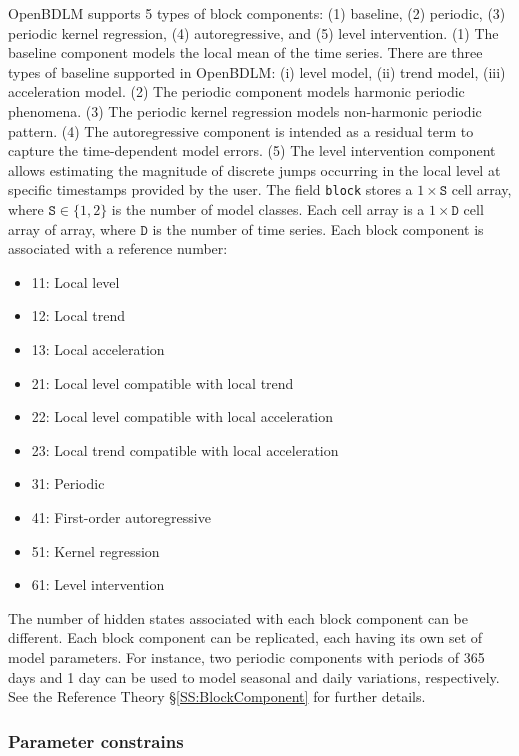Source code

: OpenBDLM supports 5 types of block components: (1) baseline, (2) periodic, (3) periodic kernel regression, (4) autoregressive, and (5) level intervention. 
(1) The baseline component models the local mean of the time series. 
There are three types of baseline supported in OpenBDLM: (i) level model, (ii) trend model, (iii) acceleration model. 
(2) The periodic component models harmonic periodic phenomena. %
(3) The periodic kernel regression models non-harmonic periodic pattern.
(4) The autoregressive component is intended as a residual term to capture the time-dependent model errors.
(5) The level intervention component allows estimating the magnitude of discrete jumps occurring in the local level at specific timestamps provided by the user.
The field \lstinline[basicstyle = \mlttfamily \small ]!block! stores a $1\times \mathtt{S}$ cell array, where $\mathtt{S} \in \{1,2 \}$ is the number of model classes.
Each cell array is a $1\times \mathtt{D}$ cell array of array, where $\mathtt{D}$ is the number of time series.
Each block component is associated with a reference number:
\begin{itemize}\setlength\itemsep{0em}
\item 11: Local level 
\item 12: Local trend
\item 13: Local acceleration
\item 21: Local level compatible with local trend
\item 22: Local level compatible with local acceleration
\item 23: Local trend compatible with local acceleration
\item 31: Periodic
\item 41: First-order autoregressive
\item 51: Kernel regression
\item 61: Level intervention
\end{itemize}
The number of hidden states associated with each block component can be different. 
Each block component can be replicated, each having its own set of model parameters. 
For instance, two periodic components with periods of 365 days and 1 day can be used to model seasonal and daily variations, respectively. See the Reference Theory \S\ref{SS:BlockComponent} for further details.

\subsubsection{Parameter constrains}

□ □ □ □ □ □ □

## Description of the task
Determine how many lines in the listing above hold the string "types", then write only the number.

## Answer for the task
2